Source records =>
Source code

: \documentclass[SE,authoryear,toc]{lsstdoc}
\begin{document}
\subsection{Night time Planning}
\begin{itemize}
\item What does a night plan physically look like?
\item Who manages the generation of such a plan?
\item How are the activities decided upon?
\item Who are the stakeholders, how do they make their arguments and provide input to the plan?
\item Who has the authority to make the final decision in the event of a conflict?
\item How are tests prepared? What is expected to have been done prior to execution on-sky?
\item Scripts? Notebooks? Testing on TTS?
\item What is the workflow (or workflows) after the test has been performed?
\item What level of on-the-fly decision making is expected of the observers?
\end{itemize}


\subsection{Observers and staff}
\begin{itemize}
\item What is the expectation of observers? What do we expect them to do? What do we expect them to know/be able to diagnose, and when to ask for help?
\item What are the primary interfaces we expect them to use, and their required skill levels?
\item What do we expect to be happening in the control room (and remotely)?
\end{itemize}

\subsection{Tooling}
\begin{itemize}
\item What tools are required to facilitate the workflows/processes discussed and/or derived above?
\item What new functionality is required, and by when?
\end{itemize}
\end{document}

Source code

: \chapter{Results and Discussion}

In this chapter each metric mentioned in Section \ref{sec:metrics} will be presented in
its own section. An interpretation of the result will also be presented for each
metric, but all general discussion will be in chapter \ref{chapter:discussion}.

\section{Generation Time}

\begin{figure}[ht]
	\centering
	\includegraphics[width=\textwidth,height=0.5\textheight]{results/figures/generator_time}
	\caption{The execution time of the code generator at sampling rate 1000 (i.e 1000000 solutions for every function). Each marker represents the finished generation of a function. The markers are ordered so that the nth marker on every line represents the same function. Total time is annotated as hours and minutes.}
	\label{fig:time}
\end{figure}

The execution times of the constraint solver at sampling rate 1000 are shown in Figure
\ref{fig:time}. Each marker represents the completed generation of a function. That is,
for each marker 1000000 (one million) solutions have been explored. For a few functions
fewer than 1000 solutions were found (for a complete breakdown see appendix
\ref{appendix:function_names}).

Problem statement =>
In the entries above, identify every line with the word "make". Copy those lines.

Answer =>
\item Who are the stakeholders, how do they make their arguments and provide input to the plan?
\item Who has the authority to make the final decision in the event of a conflict?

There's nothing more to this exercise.